▶ What is being asked:
Here is a listing. Set it down again exactly.

▶ Data records:
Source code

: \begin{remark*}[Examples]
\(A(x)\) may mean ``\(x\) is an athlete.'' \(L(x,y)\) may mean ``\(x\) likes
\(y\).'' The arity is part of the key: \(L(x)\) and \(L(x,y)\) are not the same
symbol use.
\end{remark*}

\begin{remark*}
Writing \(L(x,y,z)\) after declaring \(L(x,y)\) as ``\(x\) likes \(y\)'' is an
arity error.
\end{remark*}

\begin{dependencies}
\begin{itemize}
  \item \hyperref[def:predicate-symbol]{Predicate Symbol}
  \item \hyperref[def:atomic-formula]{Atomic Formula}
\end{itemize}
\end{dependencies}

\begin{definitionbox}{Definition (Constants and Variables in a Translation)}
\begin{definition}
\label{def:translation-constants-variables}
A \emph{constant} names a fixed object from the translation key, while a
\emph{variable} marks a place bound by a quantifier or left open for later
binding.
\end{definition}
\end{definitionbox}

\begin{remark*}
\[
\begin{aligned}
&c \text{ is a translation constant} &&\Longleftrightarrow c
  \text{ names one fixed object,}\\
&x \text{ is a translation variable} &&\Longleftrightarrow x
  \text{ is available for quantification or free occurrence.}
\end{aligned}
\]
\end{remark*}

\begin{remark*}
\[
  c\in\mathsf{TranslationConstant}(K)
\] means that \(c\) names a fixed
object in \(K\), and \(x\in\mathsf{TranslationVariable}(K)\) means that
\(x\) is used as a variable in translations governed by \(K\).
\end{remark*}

▶ Result for this exercise:
Source code

: \begin{remark*}[Examples]
\(A(x)\) may mean ``\(x\) is an athlete.'' \(L(x,y)\) may mean ``\(x\) likes
\(y\).'' The arity is part of the key: \(L(x)\) and \(L(x,y)\) are not the same
symbol use.
\end{remark*}

\begin{remark*}
Writing \(L(x,y,z)\) after declaring \(L(x,y)\) as ``\(x\) likes \(y\)'' is an
arity error.
\end{remark*}

\begin{dependencies}
\begin{itemize}
  \item \hyperref[def:predicate-symbol]{Predicate Symbol}
  \item \hyperref[def:atomic-formula]{Atomic Formula}
\end{itemize}
\end{dependencies}

\begin{definitionbox}{Definition (Constants and Variables in a Translation)}
\begin{definition}
\label{def:translation-constants-variables}
A \emph{constant} names a fixed object from the translation key, while a
\emph{variable} marks a place bound by a quantifier or left open for later
binding.
\end{definition}
\end{definitionbox}

\begin{remark*}
\[
\begin{aligned}
&c \text{ is a translation constant} &&\Longleftrightarrow c
  \text{ names one fixed object,}\\
&x \text{ is a translation variable} &&\Longleftrightarrow x
  \text{ is available for quantification or free occurrence.}
\end{aligned}
\]
\end{remark*}

\begin{remark*}
\[
  c\in\mathsf{TranslationConstant}(K)
\] means that \(c\) names a fixed
object in \(K\), and \(x\in\mathsf{TranslationVariable}(K)\) means that
\(x\) is used as a variable in translations governed by \(K\).
\end{remark*}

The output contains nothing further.